Wooden passed away on Friday night at the UCLA Medical Center, just months prior to his 100th birthday on Oct. 14.

Wooden was still mentally sharp in his 90s and was spotted at UCLA games and other events.

However, he spent three days in the hospital for diverticulitis in 2006, went into the hospital the next year for a bleeding colon and then broke his wrist and collarbone in a fall in 2008. Last year Wooden came down with pneumonia.

For the past year or so, he didn’t make any public appearances as age finally began to take its toll.

Wooden was born in Hall, Ind., in 1910 and was a three-time All-American guard at Purdue, where he won the national championship in 1932.

He worked his way up through the high school coaching ranks over 11 years before serving in the Navy from 1942 to ’46. He then spent two seasons as the head coach at Indiana State, where he was 47-17 before taking over at UCLA in 1948.

Wooden was with the Bruins for 27 years and compiled a record of 620-147 before retiring in 1975 following yet another national championship. He was the first person inducted into the National Basketball Hall of Fame as a player and a coach.

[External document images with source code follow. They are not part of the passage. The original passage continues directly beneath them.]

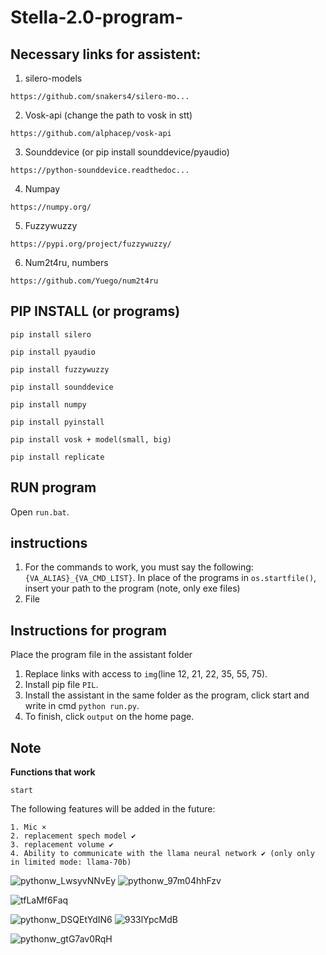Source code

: # Stella-2.0-program-

## Necessary links for assistent:

1. silero-models
```
https://github.com/snakers4/silero-mo...
```

2. Vosk-api (change the path to vosk in stt)
```
https://github.com/alphacep/vosk-api
```

3. Sounddevice (or pip install sounddevice/pyaudio)
```
https://python-sounddevice.readthedoc...
```

4. Numpay
```
https://numpy.org/
```

5. Fuzzywuzzy
```
https://pypi.org/project/fuzzywuzzy/
```

6. Num2t4ru, numbers
```
https://github.com/Yuego/num2t4ru
```

## PIP INSTALL (or programs)

```
pip install silero
```

```
pip install pyaudio
```

```
pip install fuzzywuzzy
```

```
pip install sounddevice 
```

```
pip install numpy
```

```
pip install pyinstall
```

```
pip install vosk + model(smаll, big)
```

```
pip install replicate
```



## RUN program
Open `run.bat`.

## instructions
1. For the commands to work, you must say the following: `{VA_ALIAS}_{VA_CMD_LIST}`. In place of the programs in `os.startfile()`, insert your path to the program (note, only exe files)
2. File

## Instructions for program 
Place the program file in the assistant folder
1.  Replace links with access to `img`(line 12, 21, 22, 35, 55, 75).
2. Install pip file `PIL`.
3. Install the assistant in the same folder as the program, click start and write in cmd `python run.py`.
4. To finish, click `output` on the home page.
## Note
__Functions that work__
```
start
```
The following features will be added in the future:
```
1. Mic ×
2. replacement spech model ✔ 
3. replacement volume ✔ 
4. Ability to communicate with the llama neural network ✔ (only only in limited mode: llama-70b)
```


![pythonw_LwsyvNNvEy](https://github.com/PandaBTBs/Stella-2.0-program-/assets/118614536/ff5e7d8e-769d-4bbb-a228-5bed8ec4cf19)
![pythonw_97m04hhFzv](https://github.com/PandaBTBs/Stella-2.0-program-/assets/118614536/99e3dae2-7f8e-451d-b00a-c33c56920337)

![tfLaMf6Faq](https://github.com/PandaBTBs/Stella-2.0-program-/assets/118614536/d1068b5e-00dc-476e-b77e-6349d5d2c10a)


![pythonw_DSQEtYdIN6](https://github.com/PandaBTBs/Stella-2.0-program-/assets/118614536/31a40fc4-ca13-4842-9939-70edc20349b7)
![933lYpcMdB](https://github.com/PandaBTBs/Stella-2.0-program-/assets/118614536/b4ea50fa-7241-4332-8dcf-290937f1c687)


![pythonw_gtG7av0RqH](https://github.com/PandaBTBs/Stella-2.0-program-/assets/118614536/0a4814d0-2cec-4a1c-9b06-25093377887c)


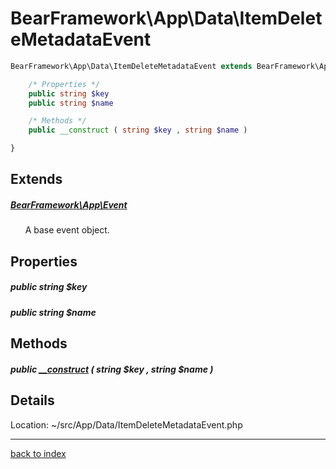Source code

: # BearFramework\App\Data\ItemDeleteMetadataEvent

```php
BearFramework\App\Data\ItemDeleteMetadataEvent extends BearFramework\App\Event {

	/* Properties */
	public string $key
	public string $name

	/* Methods */
	public __construct ( string $key , string $name )

}
```

## Extends

##### [BearFramework\App\Event](bearframework.app.event.class.md)

&nbsp;&nbsp;&nbsp;&nbsp;&nbsp;&nbsp;A base event object.

## Properties

##### public string $key

##### public string $name

## Methods

##### public [__construct](bearframework.app.data.itemdeletemetadataevent.__construct.method.md) ( string $key , string $name )

## Details

Location: ~/src/App/Data/ItemDeleteMetadataEvent.php

---

[back to index](index.md)

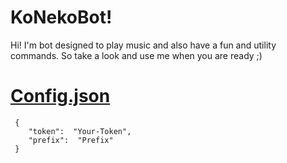 # KoNekoBot!

Hi! I'm bot designed to play music and also have a fun and utility commands. So take a look and use me when you are ready ;)

# [Config.json](https://github.com/Stasyan06/KoNekoBot/blob/ef3996a814020d652e63364ae6082c8d4d5bdb8b/config.json)
``` 
 {
	"token":  "Your-Token",
	"prefix":  "Prefix"
 }
```
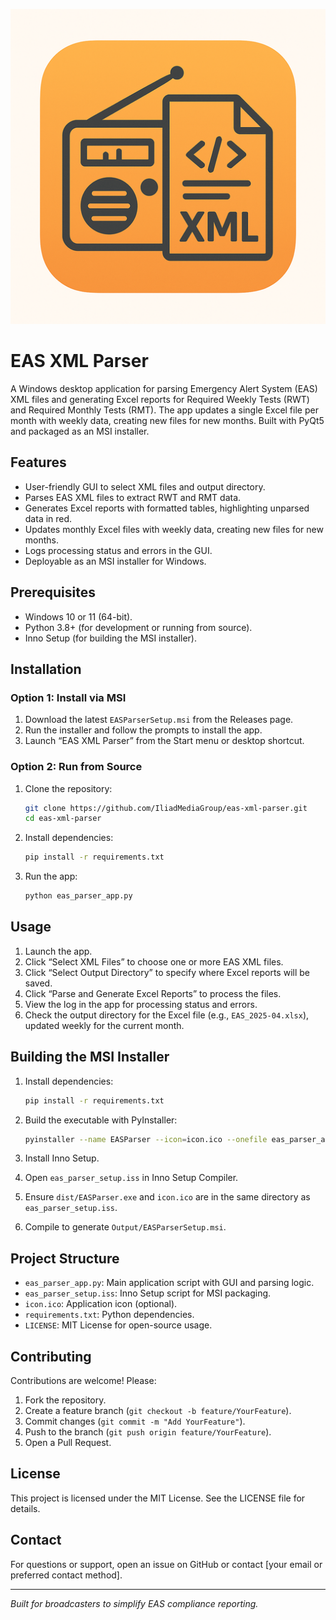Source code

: ![App Icon](images/app_icon_github.png)

# EAS XML Parser

A Windows desktop application for parsing Emergency Alert System (EAS) XML files and generating Excel reports for Required Weekly Tests (RWT) and Required Monthly Tests (RMT). The app updates a single Excel file per month with weekly data, creating new files for new months. Built with PyQt5 and packaged as an MSI installer.

## Features

- User-friendly GUI to select XML files and output directory.
- Parses EAS XML files to extract RWT and RMT data.
- Generates Excel reports with formatted tables, highlighting unparsed data in red.
- Updates monthly Excel files with weekly data, creating new files for new months.
- Logs processing status and errors in the GUI.
- Deployable as an MSI installer for Windows.

## Prerequisites

- Windows 10 or 11 (64-bit).
- Python 3.8+ (for development or running from source).
- Inno Setup (for building the MSI installer).

## Installation

### Option 1: Install via MSI

1. Download the latest `EASParserSetup.msi` from the Releases page.
2. Run the installer and follow the prompts to install the app.
3. Launch “EAS XML Parser” from the Start menu or desktop shortcut.

### Option 2: Run from Source

1. Clone the repository:

   ```bash
   git clone https://github.com/IliadMediaGroup/eas-xml-parser.git
   cd eas-xml-parser
   ```
2. Install dependencies:

   ```bash
   pip install -r requirements.txt
   ```
3. Run the app:

   ```bash
   python eas_parser_app.py
   ```

## Usage

1. Launch the app.
2. Click “Select XML Files” to choose one or more EAS XML files.
3. Click “Select Output Directory” to specify where Excel reports will be saved.
4. Click “Parse and Generate Excel Reports” to process the files.
5. View the log in the app for processing status and errors.
6. Check the output directory for the Excel file (e.g., `EAS_2025-04.xlsx`), updated weekly for the current month.

## Building the MSI Installer

1. Install dependencies:

   ```bash
   pip install -r requirements.txt
   ```
2. Build the executable with PyInstaller:

   ```bash
   pyinstaller --name EASParser --icon=icon.ico --onefile eas_parser_app.py
   ```
3. Install Inno Setup.
4. Open `eas_parser_setup.iss` in Inno Setup Compiler.
5. Ensure `dist/EASParser.exe` and `icon.ico` are in the same directory as `eas_parser_setup.iss`.
6. Compile to generate `Output/EASParserSetup.msi`.

## Project Structure

- `eas_parser_app.py`: Main application script with GUI and parsing logic.
- `eas_parser_setup.iss`: Inno Setup script for MSI packaging.
- `icon.ico`: Application icon (optional).
- `requirements.txt`: Python dependencies.
- `LICENSE`: MIT License for open-source usage.

## Contributing

Contributions are welcome! Please:

1. Fork the repository.
2. Create a feature branch (`git checkout -b feature/YourFeature`).
3. Commit changes (`git commit -m "Add YourFeature"`).
4. Push to the branch (`git push origin feature/YourFeature`).
5. Open a Pull Request.

## License

This project is licensed under the MIT License. See the LICENSE file for details.

## Contact

For questions or support, open an issue on GitHub or contact \[your email or preferred contact method\].

---

*Built for broadcasters to simplify EAS compliance reporting.*
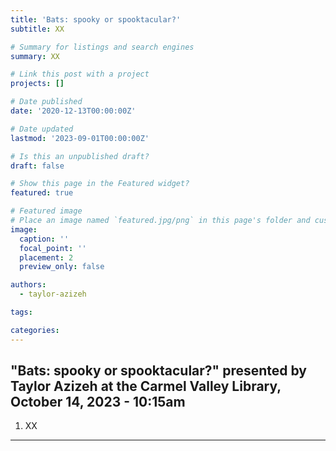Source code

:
 ```yaml
---
title: 'Bats: spooky or spooktacular?'
subtitle: XX

# Summary for listings and search engines
summary: XX

# Link this post with a project
projects: []

# Date published
date: '2020-12-13T00:00:00Z'

# Date updated
lastmod: '2023-09-01T00:00:00Z'

# Is this an unpublished draft?
draft: false

# Show this page in the Featured widget?
featured: true

# Featured image
# Place an image named `featured.jpg/png` in this page's folder and customize its options here.
image:
  caption: ''
  focal_point: ''
  placement: 2
  preview_only: false

authors:
  - taylor-azizeh

tags:

categories:
---
```



## "Bats: spooky or spooktacular?" presented by Taylor Azizeh at the Carmel Valley Library, October 14, 2023 - 10:15am

1. XX

---
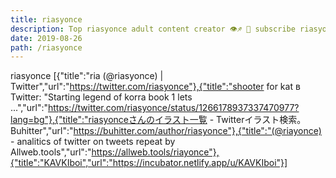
 ```yaml
---
title: riasyonce
description: Top riasyonce adult content creator 👁♐️ 👑 subscribe riasyonce to my porn site below IG riasyonce
date: 2019-08-26
path: /riasyonce
---
```


riasyonce
[{"title":"ria (@riasyonce) | Twitter","url":"https://twitter.com/riasyonce"},{"title":"shooter for kat в Twitter: \"Starting legend of korra book 1 lets ...","url":"https://twitter.com/riasyonce/status/1266178937337470977?lang=bg"},{"title":"riasyonceさんのイラスト一覧 - Twitterイラスト検索。Buhitter","url":"https://buhitter.com/author/riasyonce"},{"title":"(@riayonce) - analitics of twitter on tweets repeat by Allweb.tools","url":"https://allweb.tools/riayonce"},{"title":"KAVKIboi","url":"https://incubator.netlify.app/u/KAVKIboi"}]

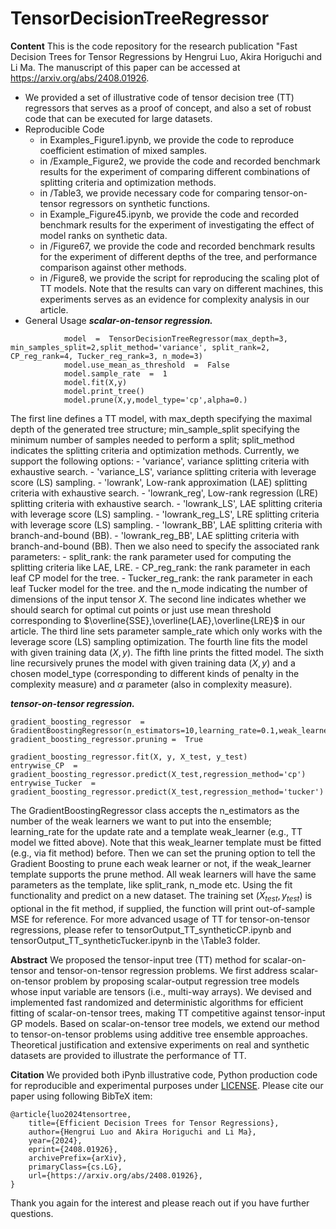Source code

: 
# TensorDecisionTreeRegressor

**Content**
This is the code repository for the research publication "Fast Decision Trees for Tensor Regressions by Hengrui Luo, Akira Horiguchi and Li Ma. 
The manuscript of this paper can be accessed at https://arxiv.org/abs/2408.01926. 

 - We provided a set of illustrative code of tensor decision tree (TT) regressors that serves as a proof of concept, and also a set of robust code that can be executed for large datasets.
 -  Reproducible Code
	 - in Examples_Figure1.ipynb, we provide the code to reproduce coefficient estimation of mixed samples.
	 - in /Example_Figure2, we provide the code and recorded benchmark results for the experiment of comparing different combinations of splitting criteria and optimization methods.
	 - in /Table3, we provide necessary code for comparing tensor-on-tensor regressors on synthetic functions.
	 - in Example_Figure45.ipynb, we provide the code and recorded benchmark results for the experiment of investigating the effect of model ranks on synthetic data.
	 - in /Figure67, we provide the code and recorded benchmark results for the experiment of different depths of the tree, and performance comparison against other methods.
	 - in /Figure8, we provide the script for reproducing the scaling plot of TT models. Note that the results can vary on different machines, this experiments serves as an evidence for complexity analysis in our article. 
 -  General Usage
***scalar-on-tensor regression.***
```
		    model  =  TensorDecisionTreeRegressor(max_depth=3, min_samples_split=2,split_method='variance', split_rank=2, CP_reg_rank=4, Tucker_reg_rank=3, n_mode=3)
			model.use_mean_as_threshold  =  False
			model.sample_rate  =  1
			model.fit(X,y)
			model.print_tree()
			model.prune(X,y,model_type='cp',alpha=0.) 
```

The first line defines a TT model, with max_depth specifying the maximal depth of the generated tree structure; min_sample_split specifying the minimum number of samples needed to perform a split; split_method indicates the splitting criteria and optimization methods. Currently, we support the following options:
		- 'variance', variance splitting criteria with exhaustive search.
		- 'variance_LS', variance splitting criteria with leverage score (LS) sampling.
		- 'lowrank', Low-rank approximation (LAE) splitting criteria with exhaustive search.
		- 'lowrank_reg', Low-rank regression (LRE) splitting criteria with exhaustive search.
		- 'lowrank_LS', LAE splitting criteria with leverage score (LS) sampling.
		- 'lowrank_reg_LS', LRE splitting criteria with leverage score (LS) sampling.
		- 'lowrank_BB', LAE splitting criteria with branch-and-bound (BB).
		- 'lowrank_reg_BB', LAE splitting criteria with branch-and-bound (BB).
Then we also need to specify the associated rank parameters:
		- split_rank: the rank parameter used for computing the splitting criteria like LAE, LRE.
		- CP_reg_rank: the rank parameter in each leaf CP model for the tree.
		- Tucker_reg_rank: the rank parameter in each leaf Tucker model for the tree.
and the n_mode indicating the number of dimensions of the input tensor $X$.
The second line indicates whether we should search for optimal cut points or just use mean threshold corresponding to $\overline{SSE},\overline{LAE},\overline{LRE}$ in our article.
The third line sets parameter sample_rate which only works with the leverage score (LS) sampling optimization.
The fourth line fits the model with given training data $(X,y)$.
The fifth line prints the fitted model.
The sixth line recursively prunes the model with given training data $(X,y)$ and a chosen model_type (corresponding to different kinds of penalty in the complexity measure) and $\alpha$ parameter (also in complexity measure).



***tensor-on-tensor regression.***
```
gradient_boosting_regressor  = GradientBoostingRegressor(n_estimators=10,learning_rate=0.1,weak_learner=model)
gradient_boosting_regressor.pruning =  True

gradient_boosting_regressor.fit(X, y, X_test, y_test)
entrywise_CP  =  gradient_boosting_regressor.predict(X_test,regression_method='cp')
entrywise_Tucker  =  gradient_boosting_regressor.predict(X_test,regression_method='tucker')
```
The GradientBoostingRegressor class accepts the n_estimators as the number of the weak learners we want to put into the ensemble; learning_rate for the update rate and a template weak_learner (e.g., TT model we fitted above). Note that this weak_learner template must be fitted (e.g., via fit method) before.
Then we can set the pruning option to tell the Gradient Boosting to prune each weak learner or not, if the weak_learner template supports the prune method. All weak learners will have the same parameters as the template, like split_rank, n_mode etc.
Using the fit functionality and predict on a new dataset. The training set $(X_{test}, y_{test})$ is optional in the fit method, if supplied, the function will print out-of-sample MSE for reference. 
For more advanced usage of TT for tensor-on-tensor regressions, please refer to tensorOutput_TT_syntheticCP.ipynb and tensorOutput_TT_syntheticTucker.ipynb in the \Table3 folder.


**Abstract**
We proposed the tensor-input tree (TT) method for scalar-on-tensor and tensor-on-tensor regression problems. We first address scalar-on-tensor problem by proposing scalar-output regression tree models whose input variable are tensors (i.e., multi-way arrays). We devised and implemented fast randomized and deterministic algorithms for efficient fitting of scalar-on-tensor trees, making TT competitive against tensor-input GP models. Based on scalar-on-tensor tree models, we extend our method to tensor-on-tensor problems using additive tree ensemble approaches.  Theoretical justification and extensive experiments on real and synthetic datasets are provided to illustrate the performance of TT.

**Citation**
We provided both iPynb illustrative code, Python production code for reproducible and experimental purposes under [LICENSE](https://github.com/hrluo/TensorDecisionTreeRegressor/blob/master/LICENSE).
Please cite our paper using following BibTeX item:

    @article{luo2024tensortree,
		title={Efficient Decision Trees for Tensor Regressions}, 
		author={Hengrui Luo and Akira Horiguchi and Li Ma},
		year={2024},
		eprint={2408.01926},
		archivePrefix={arXiv},
		primaryClass={cs.LG},
		url={https://arxiv.org/abs/2408.01926}, 
    }

Thank you again for the interest and please reach out if you have further questions.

He made a dozen appearances in the Final Four in his career, was 47-10 in the NCAA tournament and won an unprecedented 10 titles.

No one will ever catch him.

Just think about this:

    Wooden’s UCLA teams set the benchmark for the word “dynasty.”

    Since the Bruins won seven straight titles, just two teams have claimed back-to-back championships: Duke in 1991 and ’92 and Florida in 2006 and ’07.

    The Bruins were virtually untouchable from the mid-’60s until Wooden called it a career in 1975.

    UCLA won back-to-back titles in 1964 and ’65 with Gail Goodrich leading the way. Then it was Lew Alcindor, now known as Kareem Abdul-Jabbar, who dominated in winning three straight titles from 1967 through ’69.

    Wooden won two more in 1970 and ’71 before Bill Walton came along and led UCLA to championships in 1972 and ’73.

    The players changed, but the one constant was Wooden.

    “No one can truly be the very best,” Wooden said at an event a few years ago. “No one.”

    No one in the coaching ranks — except maybe for Wooden.